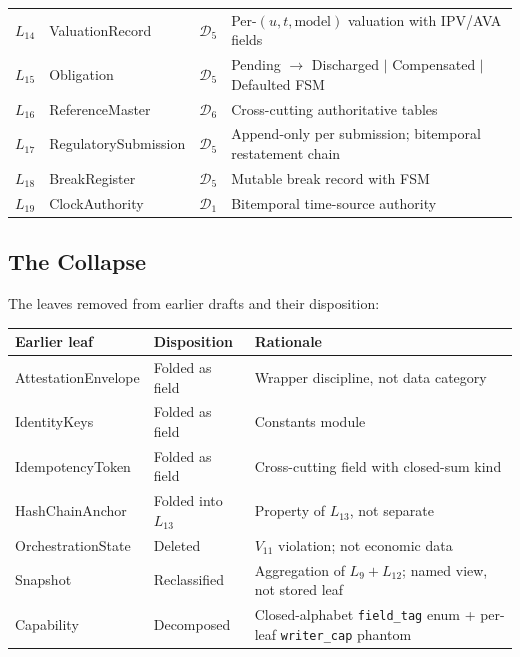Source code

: \documentclass[11pt,a4paper]{article}
\begin{document}
\begin{center}
\begin{longtable}{p{2cm}p{4.5cm}p{1.6cm}p{6cm}}
$L_{14}$ & ValuationRecord             & $\mathcal{D}_5$ & Per-$(u,t,\text{model})$ valuation with IPV/AVA fields \\
$L_{15}$ & Obligation                  & $\mathcal{D}_5$ & Pending $\to$ Discharged $|$ Compensated $|$ Defaulted FSM \\
$L_{16}$ & ReferenceMaster             & $\mathcal{D}_6$ & Cross-cutting authoritative tables \\
$L_{17}$ & RegulatorySubmission        & $\mathcal{D}_5$ & Append-only per submission; bitemporal restatement chain \\
$L_{18}$ & BreakRegister               & $\mathcal{D}_5$ & Mutable break record with FSM \\
$L_{19}$ & ClockAuthority              & $\mathcal{D}_1$ & Bitemporal time-source authority \\
\end{longtable}
\end{center}

\subsection{The Collapse}
\label{sec:tax-collapse}

The leaves removed from earlier drafts and their disposition:

\begin{center}
\begin{tabular}{p{3.5cm}p{4cm}p{7cm}}
\toprule
\textbf{Earlier leaf} & \textbf{Disposition} & \textbf{Rationale} \\
\midrule
AttestationEnvelope    & Folded as field & Wrapper discipline, not data category \\
IdentityKeys           & Folded as field & Constants module \\
IdempotencyToken       & Folded as field & Cross-cutting field with closed-sum kind \\
HashChainAnchor        & Folded into $L_{13}$ & Property of $L_{13}$, not separate \\
OrchestrationState     & Deleted          & $V_{11}$ violation; not economic data \\
Snapshot               & Reclassified     & Aggregation of $L_9 + L_{12}$; named view, not stored leaf \\
Capability             & Decomposed       & Closed-alphabet \texttt{field\_tag} enum + per-leaf \texttt{writer\_cap} phantom \\
\bottomrule
\end{tabular}
\end{center}
\end{document}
------------------------------
* What the task asks *
Your answer must be the entries written out word for word, without their pictures.

* Exercise output *
Source code

: \documentclass[11pt,a4paper]{article}
\begin{document}
\begin{center}
\begin{longtable}{p{2cm}p{4.5cm}p{1.6cm}p{6cm}}
$L_{14}$ & ValuationRecord             & $\mathcal{D}_5$ & Per-$(u,t,\text{model})$ valuation with IPV/AVA fields \\
$L_{15}$ & Obligation                  & $\mathcal{D}_5$ & Pending $\to$ Discharged $|$ Compensated $|$ Defaulted FSM \\
$L_{16}$ & ReferenceMaster             & $\mathcal{D}_6$ & Cross-cutting authoritative tables \\
$L_{17}$ & RegulatorySubmission        & $\mathcal{D}_5$ & Append-only per submission; bitemporal restatement chain \\
$L_{18}$ & BreakRegister               & $\mathcal{D}_5$ & Mutable break record with FSM \\
$L_{19}$ & ClockAuthority              & $\mathcal{D}_1$ & Bitemporal time-source authority \\
\end{longtable}
\end{center}

\subsection{The Collapse}
\label{sec:tax-collapse}

The leaves removed from earlier drafts and their disposition:

\begin{center}
\begin{tabular}{p{3.5cm}p{4cm}p{7cm}}
\toprule
\textbf{Earlier leaf} & \textbf{Disposition} & \textbf{Rationale} \\
\midrule
AttestationEnvelope    & Folded as field & Wrapper discipline, not data category \\
IdentityKeys           & Folded as field & Constants module \\
IdempotencyToken       & Folded as field & Cross-cutting field with closed-sum kind \\
HashChainAnchor        & Folded into $L_{13}$ & Property of $L_{13}$, not separate \\
OrchestrationState     & Deleted          & $V_{11}$ violation; not economic data \\
Snapshot               & Reclassified     & Aggregation of $L_9 + L_{12}$; named view, not stored leaf \\
Capability             & Decomposed       & Closed-alphabet \texttt{field\_tag} enum + per-leaf \texttt{writer\_cap} phantom \\
\bottomrule
\end{tabular}
\end{center}
\end{document}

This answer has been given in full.